Pria kelahiran 15 Mei 1942 di Watampone, Sulawesi Selatan ini menambahkan, zakat adalah bagian utama dari rangkaian solidaritas sosial yang berpijak kepada penyediaan kebutuhan dasar kehidupan, yang berupa makanan, sandang, tempat tinggal (papan), terbayarnya hutang-hutang, memulangkan orang-orang yang tidak bisa pulang ke negara mereka, membebaskan hamba sahaya dan bentuk-bentuk solidaritas lainnya yang ditetapkan dalam Islam.

“Zakat mempunyai pengaruh positif yang sangat signifikan dalam mendorong gerak roda perekonomian Islam dan mengembangkannya karena pertumbuhan harta individu pembayar zakat memberikan kekuatan dan kemajuan bagi ekonomi masyarakat,” imbuhnya.

Menurut Jusuf Kalla, selain zakat, ibadah haji memiliki dampak-dampak positif dan kemanfaatan yang banyak baik bagi individu yang melaksanakan ibadah haji maupun masyarakat pada umumnya.

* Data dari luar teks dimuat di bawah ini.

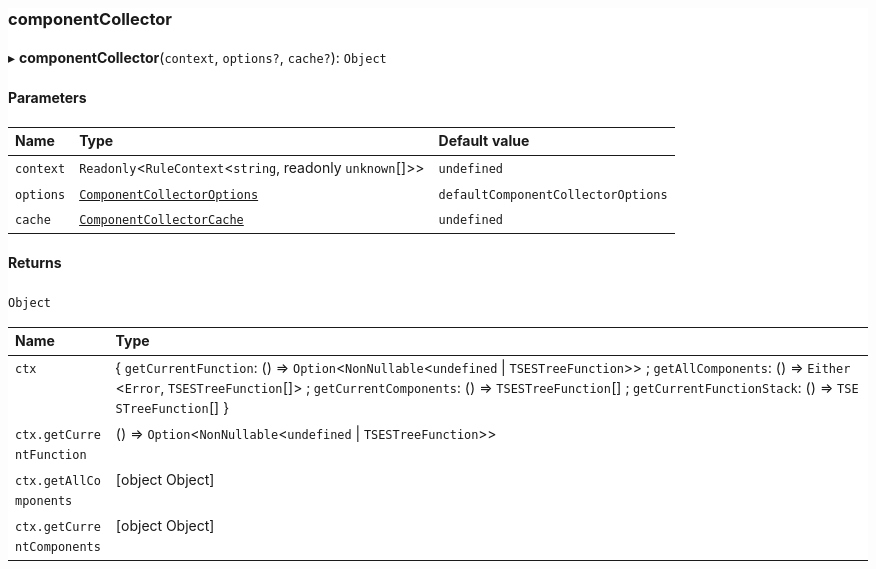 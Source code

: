 ### componentCollector

▸ **componentCollector**(`context`, `options?`, `cache?`): `Object`

#### Parameters

| Name      | Type                                                               | Default value                      |
| :-------- | :----------------------------------------------------------------- | :--------------------------------- |
| `context` | `Readonly`<`RuleContext`<`string`, readonly `unknown`[]\>\>        | `undefined`                        |
| `options` | [`ComponentCollectorOptions`](README.md#componentcollectoroptions) | `defaultComponentCollectorOptions` |
| `cache`   | [`ComponentCollectorCache`](README.md#componentcollectorcache)     | `undefined`                        |

#### Returns

`Object`

| Name                                                             | Type                                                                                                                                                                                                                                                                                                                                                                                                                                                                                                                                                                                                                                                                                                                                                                                |
| :--------------------------------------------------------------- | :---------------------------------------------------------------------------------------------------------------------------------------------------------------------------------------------------------------------------------------------------------------------------------------------------------------------------------------------------------------------------------------------------------------------------------------------------------------------------------------------------------------------------------------------------------------------------------------------------------------------------------------------------------------------------------------------------------------------------------------------------------------------------------- |
| `ctx`                                                            | { `getCurrentFunction`: () => `Option`<`NonNullable`<`undefined` \| `TSESTreeFunction`\>\> ; `getAllComponents`: () => `Either`<`Error`, `TSESTreeFunction`[]\> ; `getCurrentComponents`: () => `TSESTreeFunction`[] ; `getCurrentFunctionStack`: () => `TSESTreeFunction`[] }                                                                                                                                                                                                                                                                                                                                                                                                                                                                                                      |
| `ctx.getCurrentFunction`                                         | () => `Option`<`NonNullable`<`undefined` \| `TSESTreeFunction`\>\>                                                                                                                                                                                                                                                                                                                                                                                                                                                                                                                                                                                                                                                                                                                  |
| `ctx.getAllComponents`                                           | [object Object]                                                                                                                                                                                                                                                                                                                                                                                                                                                                                                                                                                                                                                                                                                                                                                     |
| `ctx.getCurrentComponents`                                       | [object Object]                                                                                                                                                                                                                                                                                                                                                                                                                                                                                                                                                                                                                                                                                                                                                                     | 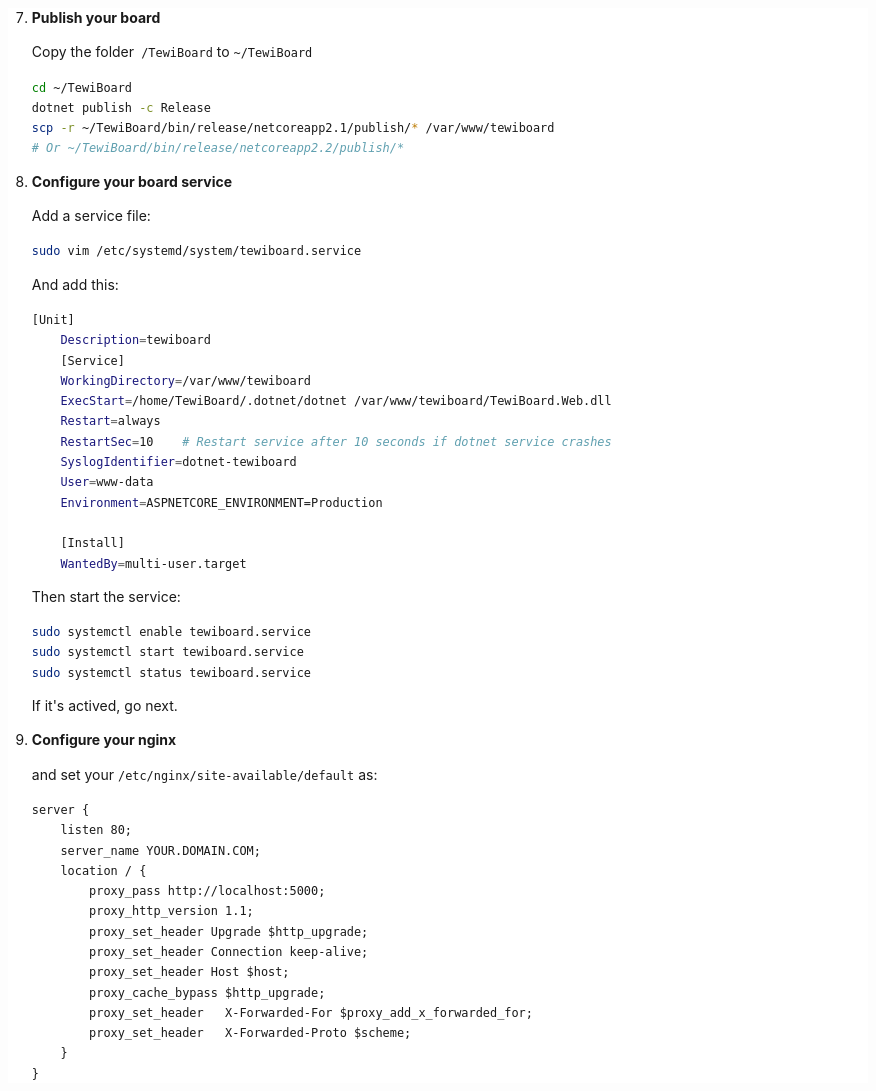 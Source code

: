 7. **Publish your board**
   
   Copy the folder` /TewiBoard` to `~/TewiBoard`
   
   ```bash
   cd ~/TewiBoard
   dotnet publish -c Release
   scp -r ~/TewiBoard/bin/release/netcoreapp2.1/publish/* /var/www/tewiboard
   # Or ~/TewiBoard/bin/release/netcoreapp2.2/publish/*
   ```
   
8. **Configure your board service**

   Add a service file:

   ```bash
   sudo vim /etc/systemd/system/tewiboard.service
   ```

   And add this:

   ```bash
   [Unit]
       Description=tewiboard
       [Service]
       WorkingDirectory=/var/www/tewiboard
       ExecStart=/home/TewiBoard/.dotnet/dotnet /var/www/tewiboard/TewiBoard.Web.dll
       Restart=always
       RestartSec=10    # Restart service after 10 seconds if dotnet service crashes
       SyslogIdentifier=dotnet-tewiboard
       User=www-data
       Environment=ASPNETCORE_ENVIRONMENT=Production
   
       [Install]
       WantedBy=multi-user.target
   ```

   Then start the service:

   ```bash
   sudo systemctl enable tewiboard.service
   sudo systemctl start tewiboard.service
   sudo systemctl status tewiboard.service
   ```

   If it's actived, go next.

9. **Configure your nginx**

   and set your `/etc/nginx/site-available/default` as:
   
   ```nginx
   server {
       listen 80;
       server_name YOUR.DOMAIN.COM;
       location / {
           proxy_pass http://localhost:5000;
           proxy_http_version 1.1;
           proxy_set_header Upgrade $http_upgrade;
           proxy_set_header Connection keep-alive;
           proxy_set_header Host $host;
           proxy_cache_bypass $http_upgrade;
           proxy_set_header   X-Forwarded-For $proxy_add_x_forwarded_for;
           proxy_set_header   X-Forwarded-Proto $scheme;
       }
   }
   ```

Bagi yang melaksanakan ibadah haji, akan terpancar kebaikan dan kesalihan dari pribadinya.

Pria yang mengenyam pendidikan tinggi di Fakultas Ekonomi Universitas Hasanuddin, Makassar (1967) ini menjelaskan, ibadah haji juga melatih seorang muslim mengamalkan prinsip-prinsip kemanusiaan, persaudaraan, dan persamaan secara universal.

Seseorang yang melaksanakan rukun islam yang ke-5 ini akan melepaskan diri dari egonya sehingga dia akan mendapati dirinya larut dalam sebuah kumpulan akbar manusia yang bersatu, tak tercerai-berai dan bersama-sama memenuhi satu panggilan untuk berputar mengelilingi satu pusat, kemudian kumpulan haji yang disatukan dan menyatukan ini bergerak untuk melempar setan.

Ia memaparkan bahwa dalam ibadah haji, semua orang diminta untuk menanggalkan pakaian maupun perhiasan dan sebagai gantinya yakni memakai pakaian sederhana yang lebih mirip dengan kain kafan.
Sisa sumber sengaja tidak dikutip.